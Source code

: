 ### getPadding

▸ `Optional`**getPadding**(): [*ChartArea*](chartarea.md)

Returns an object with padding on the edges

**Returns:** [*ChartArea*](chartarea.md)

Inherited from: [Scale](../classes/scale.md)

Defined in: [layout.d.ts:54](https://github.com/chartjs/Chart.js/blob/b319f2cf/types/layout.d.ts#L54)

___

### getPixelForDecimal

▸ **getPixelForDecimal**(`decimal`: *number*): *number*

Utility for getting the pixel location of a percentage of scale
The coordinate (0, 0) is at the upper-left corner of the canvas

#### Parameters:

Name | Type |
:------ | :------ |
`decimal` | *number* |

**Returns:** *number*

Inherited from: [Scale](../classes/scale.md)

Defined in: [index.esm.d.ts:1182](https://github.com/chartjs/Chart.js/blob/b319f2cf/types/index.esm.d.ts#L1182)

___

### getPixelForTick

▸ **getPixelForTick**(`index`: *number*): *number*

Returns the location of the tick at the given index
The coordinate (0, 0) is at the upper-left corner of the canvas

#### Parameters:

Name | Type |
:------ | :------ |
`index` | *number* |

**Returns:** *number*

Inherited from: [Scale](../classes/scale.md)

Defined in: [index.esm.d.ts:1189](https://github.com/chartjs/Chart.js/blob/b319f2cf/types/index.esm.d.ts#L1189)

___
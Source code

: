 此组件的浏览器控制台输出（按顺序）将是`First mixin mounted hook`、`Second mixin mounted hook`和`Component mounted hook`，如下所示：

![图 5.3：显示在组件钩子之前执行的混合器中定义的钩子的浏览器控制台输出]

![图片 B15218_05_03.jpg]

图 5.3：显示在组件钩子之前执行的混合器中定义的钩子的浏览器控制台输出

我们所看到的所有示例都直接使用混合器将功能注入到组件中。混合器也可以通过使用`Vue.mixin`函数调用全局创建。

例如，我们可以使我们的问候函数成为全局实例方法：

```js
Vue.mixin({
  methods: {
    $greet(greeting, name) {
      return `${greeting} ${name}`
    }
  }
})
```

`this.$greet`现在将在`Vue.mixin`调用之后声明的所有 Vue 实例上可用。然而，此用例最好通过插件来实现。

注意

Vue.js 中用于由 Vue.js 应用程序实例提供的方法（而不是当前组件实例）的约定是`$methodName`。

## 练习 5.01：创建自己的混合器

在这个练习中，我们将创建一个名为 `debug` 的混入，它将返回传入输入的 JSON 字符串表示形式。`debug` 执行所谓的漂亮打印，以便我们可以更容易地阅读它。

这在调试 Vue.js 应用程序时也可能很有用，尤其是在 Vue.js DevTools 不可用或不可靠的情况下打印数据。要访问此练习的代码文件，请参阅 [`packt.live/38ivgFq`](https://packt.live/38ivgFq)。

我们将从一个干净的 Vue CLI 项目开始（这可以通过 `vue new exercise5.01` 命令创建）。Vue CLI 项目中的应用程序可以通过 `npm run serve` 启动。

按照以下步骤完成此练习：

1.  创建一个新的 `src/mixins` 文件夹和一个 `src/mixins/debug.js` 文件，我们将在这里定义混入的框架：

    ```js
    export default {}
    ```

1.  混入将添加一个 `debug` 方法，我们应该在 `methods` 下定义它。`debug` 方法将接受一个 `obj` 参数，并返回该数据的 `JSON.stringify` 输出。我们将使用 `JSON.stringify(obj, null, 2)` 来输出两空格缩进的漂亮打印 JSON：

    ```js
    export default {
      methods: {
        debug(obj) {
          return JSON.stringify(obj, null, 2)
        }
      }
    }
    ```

* **Work request**:
Find the string "https" in the data. Report each line it appears in.

* **Task response**:
Defined in: [layout.d.ts:54](https://github.com/chartjs/Chart.js/blob/b319f2cf/types/layout.d.ts#L54)
Defined in: [index.esm.d.ts:1182](https://github.com/chartjs/Chart.js/blob/b319f2cf/types/index.esm.d.ts#L1182)
Defined in: [index.esm.d.ts:1189](https://github.com/chartjs/Chart.js/blob/b319f2cf/types/index.esm.d.ts#L1189)
这在调试 Vue.js 应用程序时也可能很有用，尤其是在 Vue.js DevTools 不可用或不可靠的情况下打印数据。要访问此练习的代码文件，请参阅 [`packt.live/38ivgFq`](https://packt.live/38ivgFq)。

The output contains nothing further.